O chumbo do Tratado Europeu, em França, não sendo uma catástrofe para a União Europeia, constitui um bom momento para relançar algumas questões sobre o nosso Continente, que alguma sofreguidão política e económica terá levado a diversos “saneamentos” históricos. O laicismo mórbido que se concretizou na negação da matriz cristã europeia, mina, sem o notar, a cultura da liberdade e da democracia, ao abjurar as suas raízes ou considerando-as, por mero oportunismo, apodrecidas. E, por essa via, definindo quem deve ou não pertencer à Europa.

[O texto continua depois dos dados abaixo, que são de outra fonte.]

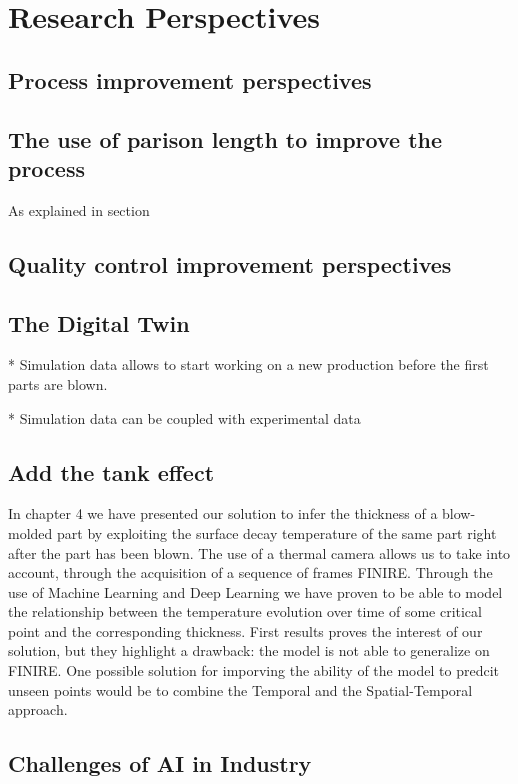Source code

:\section{Research Perspectives}

\subsection{Process improvement perspectives}

\subsection{The use of parison length to improve the process}

As explained in section 


\subsection{Quality control improvement perspectives}

\subsection{The Digital Twin}
* Simulation data allows to start working on a new production before the first parts are blown.

* Simulation data can be coupled with experimental data

\subsection{Add the tank effect}

In chapter 4 we have presented our solution to infer the thickness of a blow-molded part by exploiting the surface decay temperature of the same part right after the part has been blown. The use of a thermal camera allows us to take into account, through the acquisition of a sequence of frames FINIRE.
Through the use of Machine Learning and Deep Learning we have proven to be able to model the relationship between the temperature evolution over time of some critical point and the corresponding thickness. First results proves the interest of our solution, but they highlight a drawback: the model is not able to generalize on FINIRE. One possible solution for imporving the ability of the model to predcit unseen points would be to combine the Temporal and the Spatial-Temporal approach. 



\subsection{Challenges of AI in Industry}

“A Europa – disse Ratzinger em Subiaco - foi um continente cristão, mas também um ponto de partida para uma nova racionalidade científica... Foi na Europa que o cristianismo recebeu o seu impulso cultural e intelectual mais eficaz... mas foi, também, na Europa que se desenvolveu uma cultura que constitui a contradição mais radical não só do cristianismo mas também das tradições religiosas e morais da humanidade. Por isso a Europa está a atravessar uma autêntica prova de fogo... Daqui emerge a responsabilidade que nós, Europeus, temos de assumir neste momento histórico: no debate sobre a definição da Europa, não está em jogo uma batalha nostálgica de retaguarda da história, mas uma grande responsabilidade para a humanidade de hoje.”
Na crise da Europa não estará, visivelmente, o problema religioso. Mas quem risca do seu bilhete de identidade o nome de seus pais, parece não estar interessado em ser reconhecido como filho de boa gente.